Of course they did something wrong, and that should be fully acknowledge, investigated, fixed and fined.

But the media doing sensationalist stories like used car prices are falling is just going to make them fall more. What good does that do?

Anyway. I'm betting in a year this will be mostly forgotten. We'll see


----------



## ZephyR2

Arbalest said:


> This is a very interesting thread with some strong opinions from both sides of the debate. Most if not all the comments are from existing Audi owners; but I am coming at this from a different angle as a prospective TT purchaser (not the Ultra diesel version). My dilemma is on the one hand being v. keen to place an order for a new mk3 TT, which from my point of view is a very desirable car; but against that I am pretty disgusted with the behaviour of VAG in building 'cheat' software into their cars. Should I really be giving this company around £35k of my hard earned money and thus almost endorsing their nasty fraudulent behaviour?
> Or am I being too 'precious' and should I ignore the morals of VAG and order the car that I want?
> All thoughts welcome.


A fair question and really one that only you can answer. How far do your moral scrubbles go? Would they stop you buying a car you really desire in favour of one you don't really like but is "cleaner", in more ways than one.
Another thing to consider if buying a new Audi is will the company still be around in a couple of years time to honour your warranty and if it is, how far will it be to your nearest main dealer by then. Might not happen but who knows.


----------



## Toshiba

VW on BBC Rogue Traders tonight for those interested.


----------



## Ikon66

if this goes OT again then it's getting locked

If you 3 cant get on then add each other to your foe list then you wont see each other's posts. There's been more reports from 3 members in the mk3 forum than the rest put together :roll:


----------



## Mr R

Toshiba said:


> VW on BBC Rogue Traders tonight for those interested.


Pretty short report!

UK government have said road tax cost won't go up for affected cars and also unclear right now whether mpg affected after software update. Did I miss anything else...?


----------



## Toshiba

i think that was about it... some positive news i guess for TDi owners.


----------



## visuar

Arbalest said:


> This is a very interesting thread with some strong opinions from both sides of the debate. Most if not all the comments are from existing Audi owners; but I am coming at this from a different angle as a prospective TT purchaser (not the Ultra diesel version). My dilemma is on the one hand being v. keen to place an order for a new mk3 TT, which from my point of view is a very desirable car; but against that I am pretty disgusted with the behaviour of VAG in building 'cheat' software into their cars. Should I really be giving this company around £35k of my hard earned money and thus almost endorsing their nasty fraudulent behaviour?
> Or am I being too 'precious' and should I ignore the morals of VAG and order the car that I want?
> All thoughts welcome.


Totally understand your line of thinking and definitely something to consider.
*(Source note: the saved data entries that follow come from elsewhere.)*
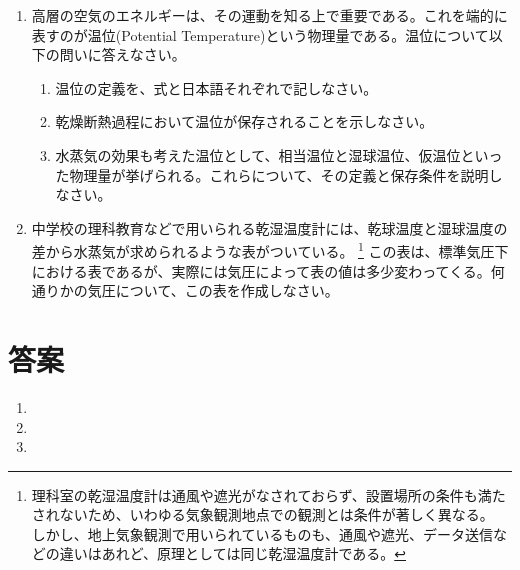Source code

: \documentclass{jsarticle}
\newenvironment{problems}
{
  \renewcommand\labelenumi{\doublebox{\arabic{enumi}}}
  \begin{enumerate}
}{
  \end{enumerate}
  \renewcommand\labelenumi{\arabic{enumi}.}
}
\begin{document}
\begin{problems}
        \begin{enumerate}[(1)]
        \item 文中の空欄(A)〜(J)に当てはまる語句や数値を答えなさい。
        \item 下線部(a)について、理想気体の状態方程式から、(A)の状態方程式を導出しなさい。
        \item 下線部(b)について、気柱の釣り合いから(B)を導出しなさい。
        \item (A),(B)を用い、等温大気における気圧$p$の高度$z$を求めなさい。
        \item 高度$z$で観測した気圧が$p$、気温が$T$であった。この時、この観測地点の$T$を海面補正した値を求めなさい。
        \item 高層天気図で用いられる気圧面(指定気圧面)の代表的な気圧は、300hPa,500hPa,700hPa,850hPaである。これらの気圧面が概ねどの程度の高度に対応するか答えなさい。
        \item 下線部(c)について、(H)を求めるには、通常どのような式を用いるか、2例程度、名前と式を挙げなさい。\\
        \end{enumerate}

    \item 高層の空気のエネルギーは、その運動を知る上で重要である。これを端的に表すのが温位(Potential Temperature)という物理量である。温位について以下の問いに答えなさい。
        \begin{enumerate}[(1)]
        \item 温位の定義を、式と日本語それぞれで記しなさい。
        \item 乾燥断熱過程において温位が保存されることを示しなさい。
        \item 水蒸気の効果も考えた温位として、相当温位と湿球温位、仮温位といった物理量が挙げられる。これらについて、その定義と保存条件を説明しなさい。\\
        \end{enumerate}

    \item 中学校の理科教育などで用いられる乾湿温度計には、乾球温度と湿球温度の差から水蒸気が求められるような表がついている。
        \footnote{理科室の乾湿温度計は通風や遮光がなされておらず、設置場所の条件も満たされないため、いわゆる気象観測地点での観測とは条件が著しく異なる。
                しかし、地上気象観測で用いられているものも、通風や遮光、データ送信などの違いはあれど、原理としては同じ乾湿温度計である。}
        この表は、標準気圧下における表であるが、実際には気圧によって表の値は多少変わってくる。何通りかの気圧について、この表を作成しなさい。\\
\end{problems}

\section{答案}
\begin{problems}
\item 

\item 

\item 

\end{problems}
\end{document}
Having said that, I would be shocked if all the other car manufacturers are not doing as much dirty stuff as they can get away with as well. And then there's all the extremely bad stuff behind oil.... Maybe they'll hurry along with a TT e-tron version now? 8)


----------



## Pale Rider

leopard said:


> t was on R4 today that at least one of the board members had known about this for the last 18 months,it seems yesterday's news is just that


That was Michael Horn, one of the VW board members in the USA. But he didn't say that he knew about the "defeat mechanism" - he said he was aware of emissions problems with VW diesels, which is no big deal because ALL diesels have problems with emissions. He actually claimed that the board knew nothing about the defeat mechanism and that it was put in without their knowledge by two people in the software division. :lol: I suspect any time soon people will be swooping on VW offices and taking computers away.



Arbalest said:


> Or am I being too 'precious' and should I ignore the morals of VAG and order the car that I want?
> All thoughts welcome.


I wouldn't worry too much about morals or it all gets too complicated. If you're buying a petrol Mk3 TT I'd go ahead - I just wouldn't buy a diesel of any make now because I think they're going to be subject to further restrictions in the near future.

One thing to bear in mind is that VAG is, nowadays, as much of a finance company as it is a car manufacturer. It has debts of about £100 billion, a large part of which is invested in PCP contracts that contain resale price guarantees. If there's a significant fall in the resale price of VW-Audi diesels they might find that they get lumbered with a lot of "negative equity" when people hand them back. But you can bet your life that the German govt won't let them go under - I know state aid is illegal under EU rules, but ......


----------



## Pale Rider

Ikon66 said:


> if this goes OT again then it's getting locked
> 
> If you 3 cant get on then add each other to your foe list then you wont see each other's posts. There's been more reports from 3 members in the mk3 forum than the rest put together :roll:


This is a very strange forum. I haven't seen any OT posts. And who are the "3" who are foes?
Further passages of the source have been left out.